When she is a young woman, Danielle impulsively decides to embark on a group tour of Vietnam. Ignoring the surprise and protests of family and friends, Danielle is determined to see the place her father's life changed, anxious to try to understand him better in order to understand *herself* better.

Trussoni goes from past to present in a highly effective and engrossing manner, combining pathos, history and bits of humor.

well written4
I read Trussoni's memoir and found it to be well-written, insightful, and subtlely compelling. It's not the kind of thing that you "can't put down," but it grabs you enough to want to pick the thing back up again once you have set it down.

My only complaint, really, is that it felt like the whole thing was a build-up to something, but I never really saw what it was. And the epilogue confused any sense of what I had Thought the build-up was for.

Casualties of War3
Danielle Trussoni, author of Falling through the Earth, is as much a casualty of the Viet Nam war as was her father, Dan, who returned from that war as damaged goods, a man unable to show his wife and children that he loved them. Trussoni's benign neglect of his children forced them to grow up tough and able to solve their own problems because he was a firm follower of the old adage that "whatever doesn't kill you makes you stronger." Sadly, their situation shows clearly how the crippling aftereffects of combat can be so easily passed on from one generation to the next, making one wonder where the cycle finally ends.

Dan Trussoni was a volunteer tunnel rat in Viet Nam, one of those incredibly brave men who went alone into the underground tunnel system that allowed Viet Cong soldiers to disappear at will and that provided them with a safe haven to recover from wounds and to hide food and weapons until they were needed. These young American soldiers, armed with little more than a pistol and a flashlight, had to crawl through booby traps and utter darkness never knowing what awaited them around the next corner as they tried to clean out the systems they discovered. It is little wonder that they came back with mental scars that never really heal.

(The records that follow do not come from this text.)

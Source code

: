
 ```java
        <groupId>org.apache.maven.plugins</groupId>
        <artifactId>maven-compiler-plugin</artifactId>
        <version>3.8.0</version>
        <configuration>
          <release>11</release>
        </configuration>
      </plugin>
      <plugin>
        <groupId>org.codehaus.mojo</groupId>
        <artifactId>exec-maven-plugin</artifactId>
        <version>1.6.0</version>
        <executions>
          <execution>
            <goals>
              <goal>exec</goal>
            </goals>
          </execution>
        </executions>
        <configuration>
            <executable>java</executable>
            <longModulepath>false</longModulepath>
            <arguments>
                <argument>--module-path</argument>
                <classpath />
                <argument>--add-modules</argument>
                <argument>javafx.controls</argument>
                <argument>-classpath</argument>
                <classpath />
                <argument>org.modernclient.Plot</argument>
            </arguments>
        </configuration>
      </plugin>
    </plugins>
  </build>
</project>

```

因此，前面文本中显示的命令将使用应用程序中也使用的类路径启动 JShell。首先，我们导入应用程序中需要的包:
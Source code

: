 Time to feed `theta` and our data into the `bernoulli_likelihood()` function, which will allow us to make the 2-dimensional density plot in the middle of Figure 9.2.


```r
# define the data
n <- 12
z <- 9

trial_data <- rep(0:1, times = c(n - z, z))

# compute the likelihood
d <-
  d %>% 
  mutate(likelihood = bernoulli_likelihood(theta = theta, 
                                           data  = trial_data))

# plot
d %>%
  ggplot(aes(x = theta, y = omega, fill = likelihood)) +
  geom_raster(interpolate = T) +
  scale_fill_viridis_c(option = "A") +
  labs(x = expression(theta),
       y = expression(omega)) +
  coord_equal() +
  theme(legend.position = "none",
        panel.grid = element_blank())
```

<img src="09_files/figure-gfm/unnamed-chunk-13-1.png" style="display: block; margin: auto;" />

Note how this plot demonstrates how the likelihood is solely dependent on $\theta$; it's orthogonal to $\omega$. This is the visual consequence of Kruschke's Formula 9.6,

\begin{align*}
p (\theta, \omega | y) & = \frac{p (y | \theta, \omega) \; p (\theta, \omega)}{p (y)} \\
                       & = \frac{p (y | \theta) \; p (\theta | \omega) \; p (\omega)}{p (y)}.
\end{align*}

Danielle became aware at an early age of how her father's Viet Nam experience impacted his life. She found the pictures of dead bodies and the human skull that he brought home. She also found that she was largely going to have to raise herself after her parents split up and she decided to live with her father. Dan Trussoni's idea of a little quality time with his daughter was to bring her to his favorite neighborhood bar in which she spent so much time that she was considered to be one of the regulars.

Life for the Trussoni kids was full of surprises, including the appearance of an illegitimate half-sister and a full sister who had been placed for adoption by their parents who felt too young and overwhelmed to keep her when she was born. Danielle was her father's daughter in every way, fearless, tough, brash and willing to take whatever life threw her way. That personality led her to Viet Nam, alone, where she saw for herself some of the same sights and experienced a little of the fear that her father felt while he was there, even forcing herself to "tour" one of the famous tunnel systems with a guide.

Falling through the Earth, with chapters that alternate between views of growing up in the Trussoni family, Dan's Viet Nam war, and Danielle's own trip there, is a fascinating book, one that makes me wish that we would make absolutely certain that our wars are really necessary before we send our young men into them.